As you start exploring getting some chickens, you will also want to take a good look around your place and figure out where they can safely live. There are many other animals that will see the idea of your keeping a flock of chickens as something similar to opening a fast-food restaurant for them: raccoons, skunks, foxes, coyotes, bear, even the neighborhood dogs (or your own!). DH built us a coop that is attached to one of our outbuildings (originally served as a carriage house back in 1854), using the existing structure, lots of reinforcing, and even burying the chicken wire deeply around the edges in debris-lined trenches (recycled from the never-ending supply of old bits of pottery, nails, etc. that come with living on a long-settled property) so that those crafty raccoons can't dig their way in. You can also get plans here for a creative and beautiful hen hotel, or purchase a wonderful chicken-tractor/coop, made by Creative Coops here in my region. I was delighted when I saw their models on display at my local farmers market last spring, even though DH had built such a good solution for us... maybe I really AM almost as passionate about chickens as Wooly Daisy!

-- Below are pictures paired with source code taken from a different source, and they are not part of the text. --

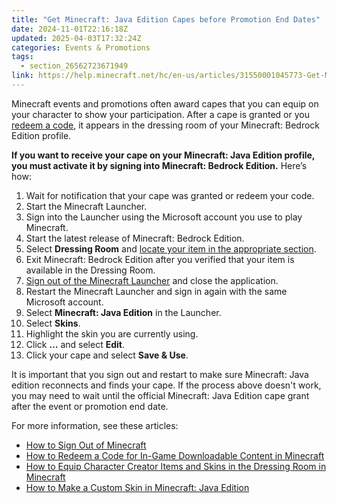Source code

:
 ```yaml
---
title: "Get Minecraft: Java Edition Capes before Promotion End Dates"
date: 2024-11-01T22:16:18Z
updated: 2025-04-03T17:32:24Z
categories: Events & Promotions
tags:
  - section_26562723671949
link: https://help.minecraft.net/hc/en-us/articles/31550001045773-Get-Minecraft-Java-Edition-Capes-before-Promotion-End-Dates
---
```


Minecraft events and promotions often award capes that you can equip on your character to show your participation. After a cape is granted or you [redeem a code](../Redeeming-Gifts-Codes/How-to-Redeem-a-Code-for-In-Game-Downloadable-Content-in-Minecraft.md), it appears in the dressing room of your Minecraft: Bedrock Edition profile. 

**If you want to receive your cape on your Minecraft: Java Edition profile, you must activate it by signing into Minecraft: Bedrock Edition.** Here’s how:

1.  Wait for notification that your cape was granted or redeem your code.
2.  Start the Minecraft Launcher.
3.  Sign into the Launcher using the Microsoft account you use to play Minecraft.
4.  Start the latest release of Minecraft: Bedrock Edition.
5.  Select **Dressing Room** and [locate your item in the appropriate section](../Managing-Marketplace-Content/Equip-Minecraft-Character-Creator-Items-and-Skins-in-the-Dressing-Room.md).
6.  Exit Minecraft: Bedrock Edition after you verified that your item is available in the Dressing Room.
7.  [Sign out of the Minecraft Launcher](../Account-Sign-In/Sign-Out-of-Minecraft.md) and close the application.
8.  Restart the Minecraft Launcher and sign in again with the same Microsoft account.
9.  Select **Minecraft: Java Edition** in the Launcher.
10. Select **Skins**.
11. Highlight the skin you are currently using.
12. Click **…** and select **Edit**.
13. Click your cape and select **Save & Use**.

It is important that you sign out and restart to make sure Minecraft: Java edition reconnects and finds your cape. If the process above doesn't work, you may need to wait until the official Minecraft: Java Edition cape grant after the event or promotion end date.

For more information, see these articles:

- [How to Sign Out of Minecraft](../Account-Sign-In/Sign-Out-of-Minecraft.md)
- [How to Redeem a Code for In-Game Downloadable Content in Minecraft](../Redeeming-Gifts-Codes/How-to-Redeem-a-Code-for-In-Game-Downloadable-Content-in-Minecraft.md)
- [How to Equip Character Creator Items and Skins in the Dressing Room in Minecraft](../Managing-Marketplace-Content/Equip-Minecraft-Character-Creator-Items-and-Skins-in-the-Dressing-Room.md)
- [How to Make a Custom Skin in Minecraft: Java Edition](../Minecraft-Game-Guides/How-to-Make-a-Custom-Skin-in-Minecraft-Java-Edition.md)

In my search for photos of various chicken breeds, these are the most unusual, for you purple-lovers... the Lavender Pekins from Brockscombe Valley Farms. I also found this hatchery, which caters to the pet chicken owner, shipping just a handful rather than a large quantity.
Now, for the 'good story'... back before DH and I were married, we were neighbors, raising single-parent families, and had some other neighbors around as well. A group of us went in on ordering a 50-chick lot, from Murray McMurray, one of the largest (and one of the few) mail-order hatcheries at that time, about 18 years ago. I was the person whose name was on the order, and I got a phone call one morning, before the crack of dawn, from the Grass Valley post office, saying "We have a box of chickens coming to you... and they are REALLY loud". I said thanks and that I would make sure they were picked up at my local post office in the afternoon. I headed out to work and got a call around lunch time from my postmistress, in distress, saying, in effect, "OMG, there's a box... it's for you... they're making a lot of noise... it says "LIVE CHICKS".... when can you be here?".... she was pretty panicked and could hardly get the sentences out! Of course, another neighbor was already on the way to get them, and when I returned home, we divided the lot in half. Chickens shipped by mail need light and water right away, so my oldest son and I set up the cardboard-box/hatchery that was to be their home for the next few weeks, and started dipping their beaks in the water, as per instructions. We were busy setting up lights, etc., and turned around to notice several falling into the water... next thing, we were busy with the hair dryer, blow drying every one of them so they wouldn't lose body heat!
Happy Earth Day, everyone.... be sure to share your sustainability stories with me!